The project commenced on 22 February, 2022. Over the course of Research & Development, the team will conduct regular workshops with a number of RNCM student performers and composers. They will also keep regular contact with the students, listening to their feedback on how the system could be improved to facilitate accessibility issues, whilst aiming to maximise its potential for future pedagogical and creative use.

Dr Oded Ben-Tal in conversation with Dr Christopher Melen in RNCM Studio 8

Dr Ben-Tal tells us:

“Timbre has been central to compositional practice for the last 100 years or so. Tools developed for Music Information Retrieval (MIR) offer new possibilities for exploring timbre features as a composition principle.

With the help of Dr Christopher Melen, we developed an interactive tool that extracts timbre features in real-time and displays them graphically. We invited performers to explore their instrumental timbre by looking at their sound as well as listening to it. We only tried a very early version of this system with a few players but what we can say is that what you see is not always what you get.

While sometimes the visualisation validated what our ears were telling us at other times they did not, which raises interesting questions. At times the visual display exposes aspects of the sound that we naturally gloss over – sustained sounds are less stable and static than our perception of them. But in other cases it was not easy to explain the discrepancy. We will be asking ourselves why is that the case as we continue with this research.”

The ATC project team working with RNCM student composers and performers on 22 February 2022, featuring (from top to bottom) Pablo Sonnaillon (double bass), Ana Gomes Oliveira (alto saxophone), Ross McDonnell (tenor trombone), Jack Holmes (bass trombone), and Rachel Stonham (violin).

It was fascinating to observe our performers interact with this new software. While musicians are constantly reflecting on their sound, and its production, this interface afforded an opportunity to consider the relationship with their instrument in new ways.

While sometimes at cross purposes with more conventional means of reflecting on tone and timbre, the setup promoted a deep connection with sound and how the slightest modification to dynamic or intensity could be manifested. It was equally useful to note when changes to pitch or volume did not generate such a visceral visual response, and the performer then found other means of exploring their sound to achieve this.

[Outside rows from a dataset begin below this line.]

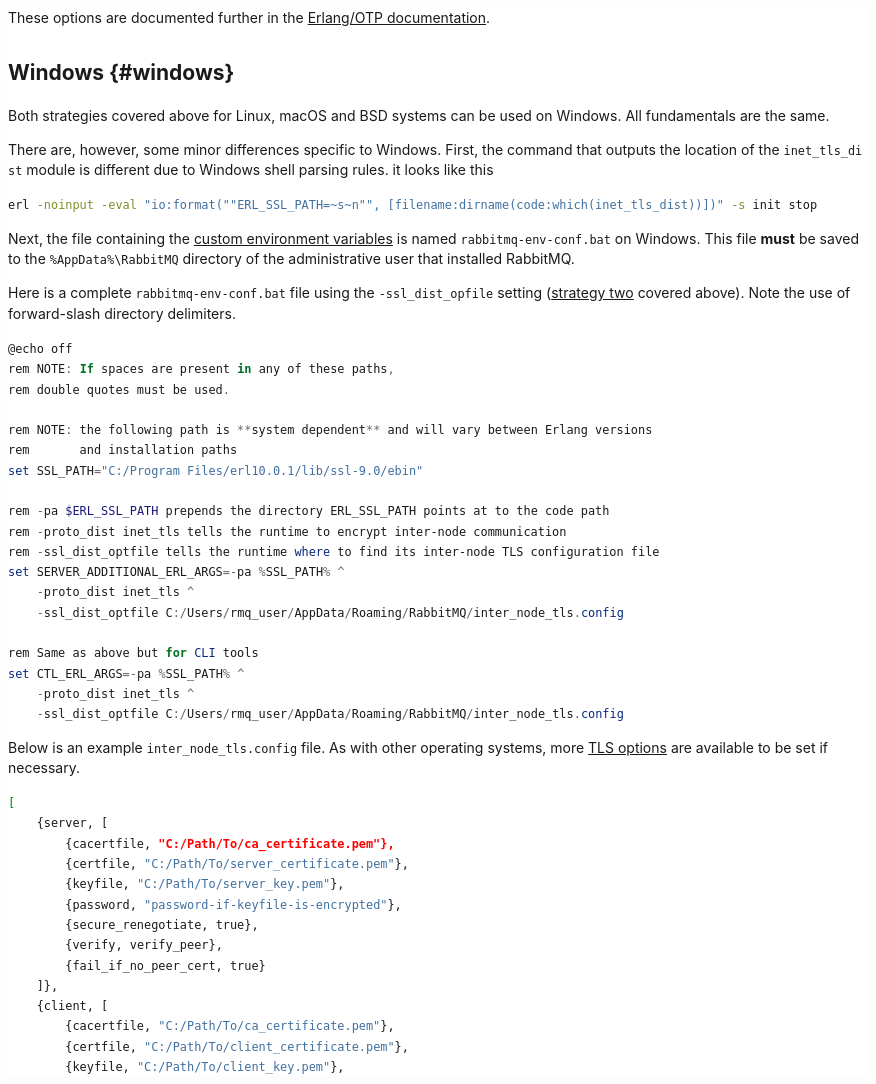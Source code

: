 These options are documented further in the [Erlang/OTP documentation](http://erlang.org/doc/apps/ssl/ssl_distribution.html).


## Windows {#windows}

Both strategies covered above for Linux, macOS and BSD systems can be used on Windows.
All fundamentals are the same.

There are, however, some minor differences specific to Windows.
First, the command that outputs the location of the `inet_tls_dist` module is
different due to Windows shell parsing rules. it looks like this

```bash
erl -noinput -eval "io:format(""ERL_SSL_PATH=~s~n"", [filename:dirname(code:which(inet_tls_dist))])" -s init stop
```

Next, the file containing the [custom environment variables](./configure#customise-environment)
is named `rabbitmq-env-conf.bat` on Windows. This file **must** be saved to the `%AppData%\RabbitMQ` directory of the administrative
user that installed RabbitMQ.

Here is a complete `rabbitmq-env-conf.bat` file using the `-ssl_dist_opfile` setting ([strategy two](#linux-strategy-two) covered above).
Note the use of forward-slash directory delimiters.

```powershell
@echo off
rem NOTE: If spaces are present in any of these paths,
rem double quotes must be used.

rem NOTE: the following path is **system dependent** and will vary between Erlang versions
rem       and installation paths
set SSL_PATH="C:/Program Files/erl10.0.1/lib/ssl-9.0/ebin"

rem -pa $ERL_SSL_PATH prepends the directory ERL_SSL_PATH points at to the code path
rem -proto_dist inet_tls tells the runtime to encrypt inter-node communication
rem -ssl_dist_optfile tells the runtime where to find its inter-node TLS configuration file
set SERVER_ADDITIONAL_ERL_ARGS=-pa %SSL_PATH% ^
    -proto_dist inet_tls ^
    -ssl_dist_optfile C:/Users/rmq_user/AppData/Roaming/RabbitMQ/inter_node_tls.config

rem Same as above but for CLI tools
set CTL_ERL_ARGS=-pa %SSL_PATH% ^
    -proto_dist inet_tls ^
    -ssl_dist_optfile C:/Users/rmq_user/AppData/Roaming/RabbitMQ/inter_node_tls.config
```

Below is an example `inter_node_tls.config` file.
As with other operating systems, more [TLS options](./ssl) are available
to be set if necessary.

```bash
[
    {server, [
        {cacertfile, "C:/Path/To/ca_certificate.pem"},
        {certfile, "C:/Path/To/server_certificate.pem"},
        {keyfile, "C:/Path/To/server_key.pem"},
        {password, "password-if-keyfile-is-encrypted"},
        {secure_renegotiate, true},
        {verify, verify_peer},
        {fail_if_no_peer_cert, true}
    ]},
    {client, [
        {cacertfile, "C:/Path/To/ca_certificate.pem"},
        {certfile, "C:/Path/To/client_certificate.pem"},
        {keyfile, "C:/Path/To/client_key.pem"},
```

This tool clearly has potential not just for composers and improvisers, but also for performers to research the sounds they produce in varied and subtle ways.

Professor David Horne, Head of Graduate School, RNCM

This collaboration is also connected to some of the ongoing research projects being conducted at the AHRC-funded research network Datasounds, Datasets and Datasense. The network is directed by Dr Oded Ben-Tal (Kingston University) and Dr Federico Reuben (the University of York), with partners including Professor Emily Howard (RNCM PRiSM), Dr Robin Laney (the Open University), Professor Nicola Dibben (the University of Sheffield), Professor Elaine Chew (IRCAM), and Dr Bob Sturm (the Royal Institute of Technology, KTH).